Culiacán, Sin.- A una semana del fallido operativo militar para capturar a Ovidio Guzmán López y de que esta ciudad se convirtiera en rehén de grupos delictivos, los culiacanenses retomaron su ritmo de vida habitual y coinciden en que han superado el miedo de transitar por las calles, gracias a los operativos de elementos de las fuerzas federales y del estado.
Enrique “N” narra que ese día negro festejaban el cumpleaños de su nuera en uno de los restaurantes de carnes y mariscos, ubicado en la zona de Tres Ríos, cuando comenzaron a escuchar las ráfagas de metralletas.
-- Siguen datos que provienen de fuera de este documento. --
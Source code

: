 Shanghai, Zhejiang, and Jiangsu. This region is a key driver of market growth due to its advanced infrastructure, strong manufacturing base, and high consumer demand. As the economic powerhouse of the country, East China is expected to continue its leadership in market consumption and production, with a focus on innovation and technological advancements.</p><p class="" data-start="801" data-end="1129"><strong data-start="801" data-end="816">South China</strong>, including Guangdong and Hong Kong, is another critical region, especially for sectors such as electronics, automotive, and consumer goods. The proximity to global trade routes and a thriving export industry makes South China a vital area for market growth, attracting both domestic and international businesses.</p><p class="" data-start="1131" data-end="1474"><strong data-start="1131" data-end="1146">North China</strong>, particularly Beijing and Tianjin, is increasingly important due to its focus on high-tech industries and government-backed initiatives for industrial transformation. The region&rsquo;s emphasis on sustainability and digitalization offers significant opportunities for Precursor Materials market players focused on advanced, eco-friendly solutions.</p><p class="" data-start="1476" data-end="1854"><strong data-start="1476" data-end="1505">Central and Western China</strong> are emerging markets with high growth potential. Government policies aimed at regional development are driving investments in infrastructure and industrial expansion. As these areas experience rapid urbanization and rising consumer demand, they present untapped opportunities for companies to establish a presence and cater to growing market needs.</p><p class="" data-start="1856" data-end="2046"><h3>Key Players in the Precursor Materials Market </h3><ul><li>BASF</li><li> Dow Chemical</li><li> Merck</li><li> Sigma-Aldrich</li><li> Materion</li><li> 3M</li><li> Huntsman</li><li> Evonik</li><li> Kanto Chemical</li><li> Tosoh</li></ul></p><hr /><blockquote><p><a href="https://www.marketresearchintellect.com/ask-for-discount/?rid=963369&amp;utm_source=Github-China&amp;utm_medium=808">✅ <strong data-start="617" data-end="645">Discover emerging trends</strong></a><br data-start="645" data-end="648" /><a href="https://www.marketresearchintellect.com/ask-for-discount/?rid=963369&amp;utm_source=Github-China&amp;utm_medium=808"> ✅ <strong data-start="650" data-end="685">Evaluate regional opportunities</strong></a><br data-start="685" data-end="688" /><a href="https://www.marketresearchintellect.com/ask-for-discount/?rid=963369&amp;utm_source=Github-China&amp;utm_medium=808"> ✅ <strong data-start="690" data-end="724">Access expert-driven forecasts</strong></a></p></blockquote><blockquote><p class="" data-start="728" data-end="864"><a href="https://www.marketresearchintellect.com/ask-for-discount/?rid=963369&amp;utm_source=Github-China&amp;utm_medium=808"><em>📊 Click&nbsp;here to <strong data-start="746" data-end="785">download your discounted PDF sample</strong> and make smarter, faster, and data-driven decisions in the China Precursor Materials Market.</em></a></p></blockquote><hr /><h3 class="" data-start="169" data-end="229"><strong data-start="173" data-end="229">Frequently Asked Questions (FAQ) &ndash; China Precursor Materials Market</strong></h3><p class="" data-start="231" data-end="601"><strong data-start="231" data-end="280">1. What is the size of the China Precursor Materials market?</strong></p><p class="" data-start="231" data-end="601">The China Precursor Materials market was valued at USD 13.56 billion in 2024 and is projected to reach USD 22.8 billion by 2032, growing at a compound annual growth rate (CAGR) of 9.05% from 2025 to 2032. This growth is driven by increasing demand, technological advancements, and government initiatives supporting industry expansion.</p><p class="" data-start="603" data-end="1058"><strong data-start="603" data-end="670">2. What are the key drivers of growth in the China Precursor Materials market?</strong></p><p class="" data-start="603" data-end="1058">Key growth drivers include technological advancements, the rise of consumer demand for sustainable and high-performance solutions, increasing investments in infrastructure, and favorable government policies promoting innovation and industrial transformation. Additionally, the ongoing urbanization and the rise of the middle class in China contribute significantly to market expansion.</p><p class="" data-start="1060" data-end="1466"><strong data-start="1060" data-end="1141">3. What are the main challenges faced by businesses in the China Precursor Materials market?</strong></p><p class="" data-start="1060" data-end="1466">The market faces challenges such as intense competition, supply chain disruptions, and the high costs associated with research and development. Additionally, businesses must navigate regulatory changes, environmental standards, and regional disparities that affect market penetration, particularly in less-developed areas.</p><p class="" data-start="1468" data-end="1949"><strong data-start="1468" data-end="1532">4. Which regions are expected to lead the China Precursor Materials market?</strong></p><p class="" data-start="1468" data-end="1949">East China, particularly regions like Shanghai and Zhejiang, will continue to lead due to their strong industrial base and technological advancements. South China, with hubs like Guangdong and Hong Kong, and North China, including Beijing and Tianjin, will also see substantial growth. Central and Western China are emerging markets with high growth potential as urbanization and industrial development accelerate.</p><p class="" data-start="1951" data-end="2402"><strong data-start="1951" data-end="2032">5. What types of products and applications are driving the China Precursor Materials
La familia, junto con el personal del lugar y otros comensales buscaron refugio en la cocina.
“Durante casi cuatro horas permanecimos tirados en el piso (...) pensé que no saldríamos vivos, estábamos atrapados, junto con 30 más, en medio de fuertes estruendos de armas de todos calibres, cuyos impactos deshacían los cristales y se alojaban en algunas mesas”.
El saldo del jueves 17 de octubre, según autoridades federales, fue de 13 muertos, 14 agresiones con armas de fuego a elementos del Ejército y de la Guardia Nacional que acudieron en apoyo de la Policía Ministerial, además de 19 bloqueos en diferentes vialidades.
El número de muertos en la cadena de enfrentamientos podría ser mayor, pero los presuntos delincuentes se llevaron algunos cuerpos. Paralelamente, 51 reos escaparon de la cárcel, de los que, a la fecha, 47 siguen prófugos.
Los daños físicos a negocios y su caída en las ventas de fin de semana provocaron una pérdida económica cifrada en 362 mdp.